# Can anyone tell me about Pukalon-jamente



## SahBumNimRush (Jan 24, 2010)

My best friend from childhood is now training in Pukalon-jamenta (I have no idea if I am spelling it correctly), he lives a good 7 hours away from me now and I would like to learn more about the art so I can converse with him about the art.  

All I know is that it is a Phillipino art, and from what my friend has told me, is truly a military type of art in reference to the techniques (i.e. they focus on kill strikes).  

Can anyone shed some light on this art for me?  I cannot find anything about it on the web.. .


----------



## Carol (Jan 24, 2010)

It's one of the styles of Silat.  Your friend's lineage doesn't look familiar butI can tell you a bit about Silat in general.

Silat is a word that translates quite literally to "self defense".  Its a style that is indigenous to the Malay Archipelago, so just about all the countries in that region have several styles of Silat.  Its particularly popular in Indonesia where schoolchildren are taught Silat as a dance, then when they become of age they learn the combat applications.

It might sound strange to hear of a combat art referred to as a dance.  Like many of the older arts in the area, Silat predates the invaders to the area.  When foreign invaders/occupiers came to the islands, the local people blended the movement in to dances, to keep their fighting secrets hidden from the foreigners.  

When the Muslims reached the archipelago, they adopted Silat in to their culture, and adopted the fighting arts in to not only systems of combat but also in to activities at the mosque...which is something that you can find even today.   There are a good number of Silat stylists in the US that are either Muslim or under a Muslim teacher.

The system that I partially learned is headed up by a man (GM Edward Lebe) that was a green beret and a red beret in the Indonesian military.  The battlefield applications of Silat are applications that end with the death of the attacker.   It is a bladed art, but the mechanics are such that what is done with the blade can be done should the defender lose their blade and has to subdue the attackers with empty hands, often with death coming by way of a broken neck.

The style that I learned was very soft and fluid, with much more attention paid to leverage than striking.  

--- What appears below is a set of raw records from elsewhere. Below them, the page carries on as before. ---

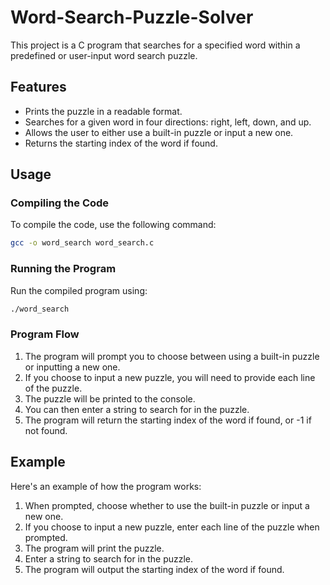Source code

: # Word-Search-Puzzle-Solver
This project is a C program that searches for a specified word within a predefined or user-input word search puzzle.


## Features

- Prints the puzzle in a readable format.
- Searches for a given word in four directions: right, left, down, and up.
- Allows the user to either use a built-in puzzle or input a new one.
- Returns the starting index of the word if found.

## Usage

### Compiling the Code

To compile the code, use the following command:

```sh
gcc -o word_search word_search.c
```

### Running the Program

Run the compiled program using:

```sh
./word_search
```

### Program Flow

1. The program will prompt you to choose between using a built-in puzzle or inputting a new one.
2. If you choose to input a new puzzle, you will need to provide each line of the puzzle.
3. The puzzle will be printed to the console.
4. You can then enter a string to search for in the puzzle.
5. The program will return the starting index of the word if found, or -1 if not found.

## Example

Here's an example of how the program works:

1. When prompted, choose whether to use the built-in puzzle or input a new one.
2. If you choose to input a new puzzle, enter each line of the puzzle when prompted.
3. The program will print the puzzle.
4. Enter a string to search for in the puzzle.
5. The program will output the starting index of the word if found.
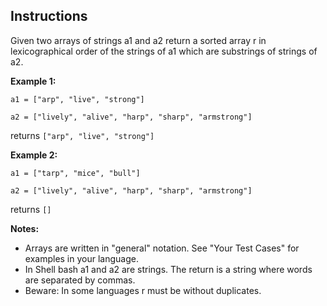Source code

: <h2>Instructions</h2>

Given two arrays of strings a1 and a2 return a sorted array r in lexicographical order of the strings of a1 which are substrings of strings of a2.

**Example 1:**

```
a1 = ["arp", "live", "strong"]

a2 = ["lively", "alive", "harp", "sharp", "armstrong"]
```
returns ```["arp", "live", "strong"]```


**Example 2:**

```
a1 = ["tarp", "mice", "bull"]

a2 = ["lively", "alive", "harp", "sharp", "armstrong"]
```

returns `[]`

**Notes:**

- Arrays are written in "general" notation. See "Your Test Cases" for examples in your language.
- In Shell bash a1 and a2 are strings. The return is a string where words are separated by commas.
- Beware: In some languages r must be without duplicates.
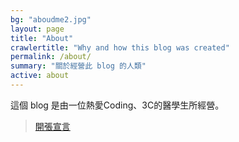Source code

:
 ```yaml
---
bg: "aboudme2.jpg"
layout: page
title: "About"
crawlertitle: "Why and how this blog was created"
permalink: /about/
summary: "關於經營此 blog 的人類"
active: about
---
```


這個 blog 是由一位熱愛Coding、3C的醫學生所經營。
> [開張宣言](https://blog.medcode.in/posts/%E5%9C%A8%E8%BD%9F%E7%83%88%E4%B9%8B%E5%BE%8C/)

Here is a clip of GM Lebe, the clip will show him going through his jurus (techniques) in an open courtyard, and has been edited to show GM Lebe executing the exact same move on a partner in the gym.  This particular style is Harimau (Tiger), which incorporates a lot of low stances.  Its....not the best for someone with a bad back 

There are a few of us that train in Silat here, please don't be afraid to ask questions.  

[yt]LYt9KwYFoU8[/yt]


----------



## Carol (Jan 24, 2010)

I just realized, your friend probably trains in Poekoelan/Pukalan Cimande.  That is one of the combat lineages of Silat, and it largely nore Indonesian than Filipino.    

I'd be curious if he's in Willy Wetzel's line.


----------



## SahBumNimRush (Jan 24, 2010)

I think I found the correct spelling if this helps Carol, it's pukulan tjiminde

This is what I've found on the web so far.. . 

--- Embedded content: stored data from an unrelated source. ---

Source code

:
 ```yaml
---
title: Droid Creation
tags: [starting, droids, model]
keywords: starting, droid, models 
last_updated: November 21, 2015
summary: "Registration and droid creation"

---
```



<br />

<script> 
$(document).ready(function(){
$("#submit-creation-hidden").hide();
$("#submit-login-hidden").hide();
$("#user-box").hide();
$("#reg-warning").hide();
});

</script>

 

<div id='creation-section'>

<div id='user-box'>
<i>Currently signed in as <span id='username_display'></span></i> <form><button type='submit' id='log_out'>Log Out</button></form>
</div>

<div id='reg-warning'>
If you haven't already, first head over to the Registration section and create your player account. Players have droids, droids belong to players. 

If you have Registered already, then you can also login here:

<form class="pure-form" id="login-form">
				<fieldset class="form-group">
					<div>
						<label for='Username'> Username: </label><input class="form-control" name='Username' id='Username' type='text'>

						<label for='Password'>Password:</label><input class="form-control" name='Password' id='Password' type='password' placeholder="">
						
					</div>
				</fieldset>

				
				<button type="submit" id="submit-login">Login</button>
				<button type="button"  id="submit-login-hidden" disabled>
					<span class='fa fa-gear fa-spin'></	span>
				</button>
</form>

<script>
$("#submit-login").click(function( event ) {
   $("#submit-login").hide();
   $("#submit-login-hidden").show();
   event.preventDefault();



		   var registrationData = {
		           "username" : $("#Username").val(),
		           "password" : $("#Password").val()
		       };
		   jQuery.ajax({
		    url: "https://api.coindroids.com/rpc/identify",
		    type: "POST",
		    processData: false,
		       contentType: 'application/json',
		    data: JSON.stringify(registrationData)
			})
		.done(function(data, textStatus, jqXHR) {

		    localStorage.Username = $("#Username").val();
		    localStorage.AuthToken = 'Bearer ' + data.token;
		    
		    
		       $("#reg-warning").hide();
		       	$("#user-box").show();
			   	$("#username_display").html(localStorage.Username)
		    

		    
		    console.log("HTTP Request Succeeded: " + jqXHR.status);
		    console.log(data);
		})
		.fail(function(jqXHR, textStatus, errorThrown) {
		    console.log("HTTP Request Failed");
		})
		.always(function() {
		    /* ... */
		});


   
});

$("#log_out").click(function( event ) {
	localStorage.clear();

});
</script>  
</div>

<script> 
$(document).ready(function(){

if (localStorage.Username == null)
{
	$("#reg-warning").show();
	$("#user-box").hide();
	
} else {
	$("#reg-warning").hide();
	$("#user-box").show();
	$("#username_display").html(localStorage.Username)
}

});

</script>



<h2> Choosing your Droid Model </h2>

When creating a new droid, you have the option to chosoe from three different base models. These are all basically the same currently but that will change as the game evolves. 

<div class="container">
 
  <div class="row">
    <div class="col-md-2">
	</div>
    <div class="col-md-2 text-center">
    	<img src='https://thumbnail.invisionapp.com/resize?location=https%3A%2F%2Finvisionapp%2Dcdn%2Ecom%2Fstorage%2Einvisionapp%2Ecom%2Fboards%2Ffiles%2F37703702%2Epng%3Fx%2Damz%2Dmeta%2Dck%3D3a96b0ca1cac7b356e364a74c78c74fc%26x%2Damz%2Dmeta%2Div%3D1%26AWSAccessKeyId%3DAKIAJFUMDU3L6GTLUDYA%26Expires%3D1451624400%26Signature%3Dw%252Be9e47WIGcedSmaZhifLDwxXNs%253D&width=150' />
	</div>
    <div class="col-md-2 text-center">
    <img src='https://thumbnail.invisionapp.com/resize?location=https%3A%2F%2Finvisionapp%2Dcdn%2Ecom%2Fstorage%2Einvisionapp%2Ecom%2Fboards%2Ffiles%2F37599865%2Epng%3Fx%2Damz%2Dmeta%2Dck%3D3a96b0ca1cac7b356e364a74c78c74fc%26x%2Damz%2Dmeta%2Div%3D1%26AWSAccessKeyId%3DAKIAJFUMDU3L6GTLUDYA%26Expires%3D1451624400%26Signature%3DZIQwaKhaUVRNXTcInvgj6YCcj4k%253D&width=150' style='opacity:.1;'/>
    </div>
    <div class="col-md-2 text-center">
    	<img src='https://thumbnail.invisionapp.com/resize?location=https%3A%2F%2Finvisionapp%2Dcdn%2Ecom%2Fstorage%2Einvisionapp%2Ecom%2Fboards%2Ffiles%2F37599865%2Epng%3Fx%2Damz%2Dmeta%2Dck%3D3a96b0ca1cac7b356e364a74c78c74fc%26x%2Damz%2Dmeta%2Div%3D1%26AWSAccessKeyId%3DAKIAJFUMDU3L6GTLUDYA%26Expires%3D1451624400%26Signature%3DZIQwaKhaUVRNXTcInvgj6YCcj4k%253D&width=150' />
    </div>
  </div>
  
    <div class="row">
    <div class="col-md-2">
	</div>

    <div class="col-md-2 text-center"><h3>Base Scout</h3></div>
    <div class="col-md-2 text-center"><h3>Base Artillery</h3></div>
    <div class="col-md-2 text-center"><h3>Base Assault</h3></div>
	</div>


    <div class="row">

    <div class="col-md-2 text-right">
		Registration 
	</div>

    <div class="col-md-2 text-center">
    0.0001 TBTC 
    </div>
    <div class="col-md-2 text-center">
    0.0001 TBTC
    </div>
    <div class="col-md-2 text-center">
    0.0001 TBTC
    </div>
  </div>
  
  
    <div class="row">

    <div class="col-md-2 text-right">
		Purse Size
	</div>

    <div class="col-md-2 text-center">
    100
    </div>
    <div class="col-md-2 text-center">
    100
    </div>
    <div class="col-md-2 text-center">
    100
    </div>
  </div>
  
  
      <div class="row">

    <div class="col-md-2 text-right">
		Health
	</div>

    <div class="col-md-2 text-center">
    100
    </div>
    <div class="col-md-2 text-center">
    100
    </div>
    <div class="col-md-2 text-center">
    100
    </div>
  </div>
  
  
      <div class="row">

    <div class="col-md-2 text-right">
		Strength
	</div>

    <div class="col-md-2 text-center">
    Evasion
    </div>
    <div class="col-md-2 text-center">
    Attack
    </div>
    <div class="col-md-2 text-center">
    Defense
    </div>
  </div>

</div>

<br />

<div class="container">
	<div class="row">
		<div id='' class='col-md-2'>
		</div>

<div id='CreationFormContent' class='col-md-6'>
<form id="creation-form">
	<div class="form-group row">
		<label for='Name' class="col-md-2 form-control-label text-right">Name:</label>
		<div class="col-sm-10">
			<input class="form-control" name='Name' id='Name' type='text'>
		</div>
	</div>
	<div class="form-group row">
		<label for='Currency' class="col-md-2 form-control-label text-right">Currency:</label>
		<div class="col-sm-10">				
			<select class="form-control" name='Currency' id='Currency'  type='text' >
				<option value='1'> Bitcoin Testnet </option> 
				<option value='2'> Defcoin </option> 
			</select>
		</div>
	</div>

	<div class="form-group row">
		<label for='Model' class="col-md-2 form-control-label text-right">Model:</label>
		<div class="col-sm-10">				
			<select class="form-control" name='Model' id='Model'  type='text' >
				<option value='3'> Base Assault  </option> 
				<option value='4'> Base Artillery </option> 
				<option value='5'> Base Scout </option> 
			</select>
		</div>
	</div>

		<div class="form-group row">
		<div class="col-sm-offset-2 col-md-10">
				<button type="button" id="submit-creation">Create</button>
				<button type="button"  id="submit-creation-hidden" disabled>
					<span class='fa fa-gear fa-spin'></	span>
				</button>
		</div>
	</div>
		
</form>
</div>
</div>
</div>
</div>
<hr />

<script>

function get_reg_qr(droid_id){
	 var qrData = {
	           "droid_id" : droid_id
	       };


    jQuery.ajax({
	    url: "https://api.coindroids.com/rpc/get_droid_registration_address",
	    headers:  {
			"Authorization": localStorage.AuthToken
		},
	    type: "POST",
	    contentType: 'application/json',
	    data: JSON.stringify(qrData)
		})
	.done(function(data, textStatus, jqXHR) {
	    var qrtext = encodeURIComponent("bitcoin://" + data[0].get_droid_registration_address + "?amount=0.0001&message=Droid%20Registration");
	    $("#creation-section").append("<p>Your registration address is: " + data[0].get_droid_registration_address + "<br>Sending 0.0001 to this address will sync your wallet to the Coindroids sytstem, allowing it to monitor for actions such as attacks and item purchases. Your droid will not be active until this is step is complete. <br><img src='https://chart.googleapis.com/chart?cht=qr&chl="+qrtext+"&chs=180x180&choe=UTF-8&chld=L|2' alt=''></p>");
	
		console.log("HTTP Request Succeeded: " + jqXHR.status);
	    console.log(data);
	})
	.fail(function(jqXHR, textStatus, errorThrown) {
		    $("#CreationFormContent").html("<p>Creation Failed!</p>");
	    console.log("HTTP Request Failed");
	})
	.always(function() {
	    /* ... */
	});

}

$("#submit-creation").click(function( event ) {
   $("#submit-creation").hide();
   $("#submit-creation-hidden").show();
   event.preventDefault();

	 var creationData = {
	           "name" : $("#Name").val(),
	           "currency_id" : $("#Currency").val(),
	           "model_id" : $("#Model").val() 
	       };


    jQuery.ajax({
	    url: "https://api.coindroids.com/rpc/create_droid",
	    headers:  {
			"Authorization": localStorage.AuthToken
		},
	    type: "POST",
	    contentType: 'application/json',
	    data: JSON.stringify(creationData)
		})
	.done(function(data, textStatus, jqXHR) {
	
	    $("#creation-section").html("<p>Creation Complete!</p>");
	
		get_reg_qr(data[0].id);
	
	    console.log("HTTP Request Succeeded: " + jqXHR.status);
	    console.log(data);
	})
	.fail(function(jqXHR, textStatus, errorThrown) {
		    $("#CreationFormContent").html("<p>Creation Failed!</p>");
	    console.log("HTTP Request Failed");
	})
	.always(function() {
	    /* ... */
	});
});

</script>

Poekelan Tjimande- This is the style of Pencak Silat propagated by Willy Wetzel, a Dutch-Indonesian immigrant to the United States. A handful of schools in the United States teach variations of 'Poekelan' as it is also known. Pendekar William Sanders initially studied this style under the direction of Guru John Malter, a direct student of Master Wetzel.


----------



## Carol (Jan 24, 2010)

Pukulan means combat, tjiminde means flowing waters (spellings vary), so its one of the softer styles of Silat, and with combat applications.   I suspect that is one of the Javanese lineages, it may have more influences form the Chinese and Japanese than the Sumatran lineages. 

This might offer some more background:

http://www.martialtalk.com/forum/showthread.php?t=40997


----------



## Brian R. VanCise (Jan 24, 2010)

Thanks Carol for the clip.  I have seen this one before but it is a joy to watch GM Edward Lebe move!


----------



## SahBumNimRush (Jan 24, 2010)

yes, he is of Willy Wetzel's lineage Carol, I remember him talking about Willy Wetzel, albeit I have no idea who he is.. . Thanks for the info, I think I've found a site that describes more about his art

http://www.poekoelan.com/?page_id=30

So how does poekoelan compare with other styles of Silat?


----------